Can a DUI driver or a person who commits the offense of reckless driving be charged with a felony if a death is caused by another vehicle trying to avoid the first driver’s vehicle or crash scene?

The answer to this question is YES, if the facts support a theory that the drunken or drugged driving — even reckless driving — caused others to take evasive action to seek to not collide with or to be hit by the dangerous driver.

McGrath v. State, 277 Ga. App. 825, 627 S.E.2d 866 (2006), was a Georgia case where the driver’s conduct while driving in an impaired condition, or hazardously (in reckless disregard for the safety of persons or property) proximately caused one or more victims death. The felony charges can be based on reckless driving even though the victim was struck and killed by the vehicle of a third party after the errant driving episode is over (even if no collision occurred. The victim in the McGrath case, who had stopped to try to render assistance, was crossing the highway when the vehicle of the other driver struck her.

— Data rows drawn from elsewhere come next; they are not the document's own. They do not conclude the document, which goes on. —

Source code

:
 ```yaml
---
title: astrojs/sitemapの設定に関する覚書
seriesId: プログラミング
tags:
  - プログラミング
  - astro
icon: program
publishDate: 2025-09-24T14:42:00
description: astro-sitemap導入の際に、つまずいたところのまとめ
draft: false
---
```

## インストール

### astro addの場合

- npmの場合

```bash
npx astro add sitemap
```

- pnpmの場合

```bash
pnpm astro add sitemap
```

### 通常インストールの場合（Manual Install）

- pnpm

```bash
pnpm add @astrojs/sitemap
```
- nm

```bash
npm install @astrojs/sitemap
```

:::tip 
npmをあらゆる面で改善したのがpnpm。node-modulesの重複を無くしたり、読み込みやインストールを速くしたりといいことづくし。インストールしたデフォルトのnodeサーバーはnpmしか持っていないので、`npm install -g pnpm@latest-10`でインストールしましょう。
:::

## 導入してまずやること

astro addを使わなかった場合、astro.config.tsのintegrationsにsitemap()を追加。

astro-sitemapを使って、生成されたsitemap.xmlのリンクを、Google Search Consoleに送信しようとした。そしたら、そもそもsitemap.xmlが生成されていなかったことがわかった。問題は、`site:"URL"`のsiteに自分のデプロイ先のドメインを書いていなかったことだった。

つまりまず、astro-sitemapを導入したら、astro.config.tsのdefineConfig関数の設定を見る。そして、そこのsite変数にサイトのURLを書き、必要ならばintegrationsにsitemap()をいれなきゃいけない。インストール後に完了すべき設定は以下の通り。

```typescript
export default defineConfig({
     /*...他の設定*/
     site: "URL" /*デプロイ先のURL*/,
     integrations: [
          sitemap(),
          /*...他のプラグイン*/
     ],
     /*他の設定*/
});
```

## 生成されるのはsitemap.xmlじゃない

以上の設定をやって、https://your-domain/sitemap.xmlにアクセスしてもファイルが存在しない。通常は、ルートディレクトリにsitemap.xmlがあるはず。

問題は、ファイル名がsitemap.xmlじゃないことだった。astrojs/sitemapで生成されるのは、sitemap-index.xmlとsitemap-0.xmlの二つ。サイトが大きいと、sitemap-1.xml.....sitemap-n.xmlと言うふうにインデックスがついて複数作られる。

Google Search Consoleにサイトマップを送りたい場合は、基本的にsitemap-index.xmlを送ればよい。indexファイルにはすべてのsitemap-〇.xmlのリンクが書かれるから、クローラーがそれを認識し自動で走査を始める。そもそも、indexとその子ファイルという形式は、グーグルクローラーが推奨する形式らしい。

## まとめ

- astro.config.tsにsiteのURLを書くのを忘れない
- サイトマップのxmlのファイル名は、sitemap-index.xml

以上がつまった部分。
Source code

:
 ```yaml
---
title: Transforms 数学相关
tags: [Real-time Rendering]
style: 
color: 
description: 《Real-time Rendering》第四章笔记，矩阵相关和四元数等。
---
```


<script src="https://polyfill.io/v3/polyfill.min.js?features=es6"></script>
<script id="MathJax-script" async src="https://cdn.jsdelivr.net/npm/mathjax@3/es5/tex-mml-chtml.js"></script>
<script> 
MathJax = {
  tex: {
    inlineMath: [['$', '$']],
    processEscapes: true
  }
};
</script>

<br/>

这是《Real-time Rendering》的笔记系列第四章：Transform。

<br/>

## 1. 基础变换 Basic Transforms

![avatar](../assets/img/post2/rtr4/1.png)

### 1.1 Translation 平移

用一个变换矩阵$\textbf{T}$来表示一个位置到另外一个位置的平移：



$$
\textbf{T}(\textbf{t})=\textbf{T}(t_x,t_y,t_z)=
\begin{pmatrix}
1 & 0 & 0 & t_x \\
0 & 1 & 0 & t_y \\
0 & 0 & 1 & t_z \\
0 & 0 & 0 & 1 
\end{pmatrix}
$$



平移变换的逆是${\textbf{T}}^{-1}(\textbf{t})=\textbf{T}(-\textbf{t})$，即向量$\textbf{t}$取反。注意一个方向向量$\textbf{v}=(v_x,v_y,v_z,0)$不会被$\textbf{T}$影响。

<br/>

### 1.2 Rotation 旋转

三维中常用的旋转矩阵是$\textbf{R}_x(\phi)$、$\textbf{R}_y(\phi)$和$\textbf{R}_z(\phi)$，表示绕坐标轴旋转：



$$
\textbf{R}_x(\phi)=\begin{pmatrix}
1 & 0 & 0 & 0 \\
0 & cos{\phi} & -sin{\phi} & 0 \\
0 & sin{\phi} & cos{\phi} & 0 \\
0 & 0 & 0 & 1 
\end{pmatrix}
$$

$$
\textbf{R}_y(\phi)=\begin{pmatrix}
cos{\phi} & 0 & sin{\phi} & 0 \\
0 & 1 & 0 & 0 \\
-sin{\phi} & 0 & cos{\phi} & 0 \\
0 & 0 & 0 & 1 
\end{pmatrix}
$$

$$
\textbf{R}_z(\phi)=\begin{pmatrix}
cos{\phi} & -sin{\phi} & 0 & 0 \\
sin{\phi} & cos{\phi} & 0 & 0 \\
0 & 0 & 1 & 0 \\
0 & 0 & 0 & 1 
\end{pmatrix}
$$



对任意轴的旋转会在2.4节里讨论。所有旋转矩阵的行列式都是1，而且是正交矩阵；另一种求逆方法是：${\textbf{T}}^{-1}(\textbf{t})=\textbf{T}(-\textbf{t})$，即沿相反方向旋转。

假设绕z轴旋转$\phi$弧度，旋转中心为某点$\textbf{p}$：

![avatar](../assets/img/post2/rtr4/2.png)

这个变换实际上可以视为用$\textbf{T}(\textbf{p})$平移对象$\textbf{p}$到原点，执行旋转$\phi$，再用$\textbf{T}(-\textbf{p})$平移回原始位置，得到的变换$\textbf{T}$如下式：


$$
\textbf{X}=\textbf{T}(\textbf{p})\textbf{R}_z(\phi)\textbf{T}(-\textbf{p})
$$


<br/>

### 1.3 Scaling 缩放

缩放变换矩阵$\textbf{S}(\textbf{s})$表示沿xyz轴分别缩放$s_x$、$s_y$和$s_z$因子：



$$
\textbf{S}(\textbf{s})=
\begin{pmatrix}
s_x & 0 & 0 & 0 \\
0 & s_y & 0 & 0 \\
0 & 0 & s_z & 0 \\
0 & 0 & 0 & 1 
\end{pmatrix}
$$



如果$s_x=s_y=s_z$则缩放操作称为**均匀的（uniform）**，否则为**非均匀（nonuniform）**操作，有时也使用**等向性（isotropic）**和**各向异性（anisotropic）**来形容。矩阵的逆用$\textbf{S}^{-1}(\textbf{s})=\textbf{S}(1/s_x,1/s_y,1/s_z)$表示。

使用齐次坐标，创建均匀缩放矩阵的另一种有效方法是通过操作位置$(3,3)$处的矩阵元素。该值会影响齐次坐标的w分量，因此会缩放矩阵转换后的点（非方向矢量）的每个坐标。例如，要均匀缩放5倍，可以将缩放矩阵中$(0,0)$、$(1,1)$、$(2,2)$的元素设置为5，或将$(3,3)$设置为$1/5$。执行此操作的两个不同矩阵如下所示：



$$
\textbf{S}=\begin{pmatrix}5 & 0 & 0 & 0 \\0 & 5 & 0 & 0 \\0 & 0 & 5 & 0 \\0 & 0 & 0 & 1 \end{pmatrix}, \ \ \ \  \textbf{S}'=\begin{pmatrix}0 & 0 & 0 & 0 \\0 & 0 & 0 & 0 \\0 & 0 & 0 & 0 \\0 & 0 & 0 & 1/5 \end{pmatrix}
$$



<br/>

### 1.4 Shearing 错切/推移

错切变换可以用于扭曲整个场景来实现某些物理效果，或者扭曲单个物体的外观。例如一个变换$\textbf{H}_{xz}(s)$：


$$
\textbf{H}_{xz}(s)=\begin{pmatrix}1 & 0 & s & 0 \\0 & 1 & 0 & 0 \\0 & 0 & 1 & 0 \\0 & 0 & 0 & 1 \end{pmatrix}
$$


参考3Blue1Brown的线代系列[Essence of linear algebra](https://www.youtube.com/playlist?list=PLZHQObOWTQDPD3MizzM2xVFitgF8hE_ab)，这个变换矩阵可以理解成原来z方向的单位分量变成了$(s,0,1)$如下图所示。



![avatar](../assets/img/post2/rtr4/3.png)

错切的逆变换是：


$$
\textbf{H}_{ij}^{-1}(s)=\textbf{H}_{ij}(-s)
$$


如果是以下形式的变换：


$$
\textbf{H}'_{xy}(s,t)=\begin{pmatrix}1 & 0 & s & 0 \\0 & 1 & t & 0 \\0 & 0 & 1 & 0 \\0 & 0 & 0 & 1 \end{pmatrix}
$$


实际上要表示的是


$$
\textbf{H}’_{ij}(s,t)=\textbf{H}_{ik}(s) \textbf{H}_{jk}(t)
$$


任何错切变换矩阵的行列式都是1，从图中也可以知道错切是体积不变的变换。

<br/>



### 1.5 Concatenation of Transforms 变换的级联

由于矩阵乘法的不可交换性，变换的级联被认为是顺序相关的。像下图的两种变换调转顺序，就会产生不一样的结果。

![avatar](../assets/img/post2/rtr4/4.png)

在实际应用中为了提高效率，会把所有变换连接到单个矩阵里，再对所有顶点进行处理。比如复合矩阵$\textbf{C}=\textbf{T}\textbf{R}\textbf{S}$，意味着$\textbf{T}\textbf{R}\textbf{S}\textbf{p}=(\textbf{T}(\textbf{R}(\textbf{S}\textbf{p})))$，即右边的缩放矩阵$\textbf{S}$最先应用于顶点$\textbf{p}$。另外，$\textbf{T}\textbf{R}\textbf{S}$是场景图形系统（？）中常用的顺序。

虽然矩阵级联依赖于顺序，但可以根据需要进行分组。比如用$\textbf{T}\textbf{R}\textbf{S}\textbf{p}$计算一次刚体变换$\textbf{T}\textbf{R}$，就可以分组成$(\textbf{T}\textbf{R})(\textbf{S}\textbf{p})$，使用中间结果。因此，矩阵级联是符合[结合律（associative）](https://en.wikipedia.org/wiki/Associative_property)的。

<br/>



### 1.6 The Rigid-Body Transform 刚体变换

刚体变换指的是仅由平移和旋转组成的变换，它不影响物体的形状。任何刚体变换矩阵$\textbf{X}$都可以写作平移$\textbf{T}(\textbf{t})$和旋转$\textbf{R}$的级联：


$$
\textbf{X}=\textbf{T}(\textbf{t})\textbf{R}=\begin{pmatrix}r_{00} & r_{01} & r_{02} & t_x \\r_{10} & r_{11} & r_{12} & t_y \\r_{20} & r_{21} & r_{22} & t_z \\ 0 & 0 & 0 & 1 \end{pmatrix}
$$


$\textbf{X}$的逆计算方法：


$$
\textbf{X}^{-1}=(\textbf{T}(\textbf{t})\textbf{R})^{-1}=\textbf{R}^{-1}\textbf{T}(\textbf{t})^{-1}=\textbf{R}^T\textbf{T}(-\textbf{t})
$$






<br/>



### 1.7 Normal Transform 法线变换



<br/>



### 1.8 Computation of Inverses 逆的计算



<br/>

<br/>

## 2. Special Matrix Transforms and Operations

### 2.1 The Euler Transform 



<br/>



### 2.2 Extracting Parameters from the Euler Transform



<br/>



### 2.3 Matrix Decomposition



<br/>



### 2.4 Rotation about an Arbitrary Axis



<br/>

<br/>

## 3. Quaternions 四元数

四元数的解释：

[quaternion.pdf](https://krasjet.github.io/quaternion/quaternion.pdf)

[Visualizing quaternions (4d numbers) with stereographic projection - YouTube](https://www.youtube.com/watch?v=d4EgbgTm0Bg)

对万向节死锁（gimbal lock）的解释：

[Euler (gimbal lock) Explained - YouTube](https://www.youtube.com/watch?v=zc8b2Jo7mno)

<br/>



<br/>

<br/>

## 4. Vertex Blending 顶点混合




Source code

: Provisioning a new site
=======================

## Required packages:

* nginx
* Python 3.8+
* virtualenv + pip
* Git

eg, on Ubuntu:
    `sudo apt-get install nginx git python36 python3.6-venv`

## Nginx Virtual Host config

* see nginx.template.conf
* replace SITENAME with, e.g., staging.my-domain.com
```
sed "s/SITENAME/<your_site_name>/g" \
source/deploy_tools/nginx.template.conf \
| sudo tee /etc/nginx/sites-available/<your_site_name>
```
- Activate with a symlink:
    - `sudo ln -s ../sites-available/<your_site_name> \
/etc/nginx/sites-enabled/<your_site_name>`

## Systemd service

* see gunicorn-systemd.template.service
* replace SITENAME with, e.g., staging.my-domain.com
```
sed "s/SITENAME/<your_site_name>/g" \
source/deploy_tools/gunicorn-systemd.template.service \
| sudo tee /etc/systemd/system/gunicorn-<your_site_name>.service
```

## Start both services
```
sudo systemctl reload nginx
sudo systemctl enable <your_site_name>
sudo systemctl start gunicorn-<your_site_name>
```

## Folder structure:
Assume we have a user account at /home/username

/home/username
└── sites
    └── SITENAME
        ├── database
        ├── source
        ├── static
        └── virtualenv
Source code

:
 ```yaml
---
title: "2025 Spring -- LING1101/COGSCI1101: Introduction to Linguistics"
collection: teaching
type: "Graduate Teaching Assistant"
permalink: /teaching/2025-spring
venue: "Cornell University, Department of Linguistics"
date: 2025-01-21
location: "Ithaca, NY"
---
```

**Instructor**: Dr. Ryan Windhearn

The broad “sweep” of such laws is consistent with national goals of making our highways safer. Where injury or damage is proximately caused by an act or a failure to act — whenever it appears from the evidence in the case that the act or omission played a substantial, direct role in bringing about or actually triggering the injury or damage. The prosecutor will seek a conviction by arguing that the death or deaths was “a reasonable probable consequence” of the egregious driving act. DUI drivers are the most common target of such felony prosecutions, but reckless driving can certainly support felony charges, when no alcohol or impairing dugs are found.